━━━ DATA

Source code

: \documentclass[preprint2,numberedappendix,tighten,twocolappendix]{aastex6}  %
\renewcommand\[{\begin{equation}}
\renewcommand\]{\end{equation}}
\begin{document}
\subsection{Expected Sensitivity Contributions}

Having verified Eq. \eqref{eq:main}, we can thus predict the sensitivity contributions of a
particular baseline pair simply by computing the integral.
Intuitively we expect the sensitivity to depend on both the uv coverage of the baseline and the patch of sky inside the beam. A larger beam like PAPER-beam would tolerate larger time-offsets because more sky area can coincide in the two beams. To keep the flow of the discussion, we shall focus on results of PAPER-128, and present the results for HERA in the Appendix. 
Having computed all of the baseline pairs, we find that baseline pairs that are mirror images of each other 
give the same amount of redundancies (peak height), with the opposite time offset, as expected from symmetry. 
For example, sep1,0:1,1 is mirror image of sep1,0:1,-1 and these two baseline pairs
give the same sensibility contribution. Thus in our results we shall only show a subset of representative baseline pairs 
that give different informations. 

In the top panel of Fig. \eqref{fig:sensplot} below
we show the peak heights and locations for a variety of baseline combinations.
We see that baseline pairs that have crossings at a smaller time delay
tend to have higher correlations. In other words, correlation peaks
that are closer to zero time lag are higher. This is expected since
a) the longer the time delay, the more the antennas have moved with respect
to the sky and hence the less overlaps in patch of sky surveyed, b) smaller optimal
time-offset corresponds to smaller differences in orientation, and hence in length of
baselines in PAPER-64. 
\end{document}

━━━━━━
━━━ DATA

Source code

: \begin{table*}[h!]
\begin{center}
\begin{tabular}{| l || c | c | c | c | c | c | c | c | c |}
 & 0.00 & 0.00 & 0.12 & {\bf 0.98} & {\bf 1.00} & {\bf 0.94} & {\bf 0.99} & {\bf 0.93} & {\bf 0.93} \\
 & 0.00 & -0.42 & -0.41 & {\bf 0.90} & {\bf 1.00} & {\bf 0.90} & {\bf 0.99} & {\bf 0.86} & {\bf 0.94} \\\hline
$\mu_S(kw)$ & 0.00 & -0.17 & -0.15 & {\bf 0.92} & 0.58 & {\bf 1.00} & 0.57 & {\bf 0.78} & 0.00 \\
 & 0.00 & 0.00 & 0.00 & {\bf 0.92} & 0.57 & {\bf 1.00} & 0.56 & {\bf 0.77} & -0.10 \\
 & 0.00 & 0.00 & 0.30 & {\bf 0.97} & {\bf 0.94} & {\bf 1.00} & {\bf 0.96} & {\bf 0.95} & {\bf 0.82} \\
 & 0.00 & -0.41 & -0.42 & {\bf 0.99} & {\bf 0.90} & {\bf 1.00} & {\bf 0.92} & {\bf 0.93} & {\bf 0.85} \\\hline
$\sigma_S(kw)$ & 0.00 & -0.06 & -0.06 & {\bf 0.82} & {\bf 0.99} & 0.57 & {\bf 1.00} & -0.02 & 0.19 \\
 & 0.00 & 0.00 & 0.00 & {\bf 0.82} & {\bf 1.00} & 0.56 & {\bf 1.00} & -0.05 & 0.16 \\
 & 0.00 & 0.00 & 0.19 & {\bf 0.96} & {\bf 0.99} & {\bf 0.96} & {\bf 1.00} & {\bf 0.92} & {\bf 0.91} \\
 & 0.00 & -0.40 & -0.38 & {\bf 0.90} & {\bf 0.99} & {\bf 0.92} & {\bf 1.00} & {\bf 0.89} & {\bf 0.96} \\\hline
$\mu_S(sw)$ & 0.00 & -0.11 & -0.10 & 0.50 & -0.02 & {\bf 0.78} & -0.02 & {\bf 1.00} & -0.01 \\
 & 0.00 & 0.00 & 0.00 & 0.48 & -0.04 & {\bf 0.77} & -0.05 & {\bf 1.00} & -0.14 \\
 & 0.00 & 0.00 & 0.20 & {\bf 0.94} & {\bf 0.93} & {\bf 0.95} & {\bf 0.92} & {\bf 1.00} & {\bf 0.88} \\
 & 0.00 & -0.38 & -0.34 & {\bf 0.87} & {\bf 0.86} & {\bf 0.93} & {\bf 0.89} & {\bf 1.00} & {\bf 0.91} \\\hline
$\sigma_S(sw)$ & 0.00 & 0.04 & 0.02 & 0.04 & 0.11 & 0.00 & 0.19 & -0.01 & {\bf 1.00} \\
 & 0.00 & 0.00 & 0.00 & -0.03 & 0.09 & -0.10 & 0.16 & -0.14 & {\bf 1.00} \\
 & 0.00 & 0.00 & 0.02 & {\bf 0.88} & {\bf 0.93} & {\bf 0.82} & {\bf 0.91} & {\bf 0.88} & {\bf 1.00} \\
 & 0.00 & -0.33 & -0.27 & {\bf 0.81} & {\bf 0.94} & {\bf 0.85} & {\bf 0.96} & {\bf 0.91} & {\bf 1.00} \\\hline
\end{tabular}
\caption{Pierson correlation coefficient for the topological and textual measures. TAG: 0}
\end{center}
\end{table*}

━━━━━━

YOUR GOAL.
Please transcribe only the lines in the records above running from the line that has "give the same amount" through the line that has "In the top panel", both included, exactly as they appear.

SOLUTION.
give the same amount of redundancies (peak height), with the opposite time offset, as expected from symmetry. 
For example, sep1,0:1,1 is mirror image of sep1,0:1,-1 and these two baseline pairs
give the same sensibility contribution. Thus in our results we shall only show a subset of representative baseline pairs 
that give different informations. 

In the top panel of Fig. \eqref{fig:sensplot} below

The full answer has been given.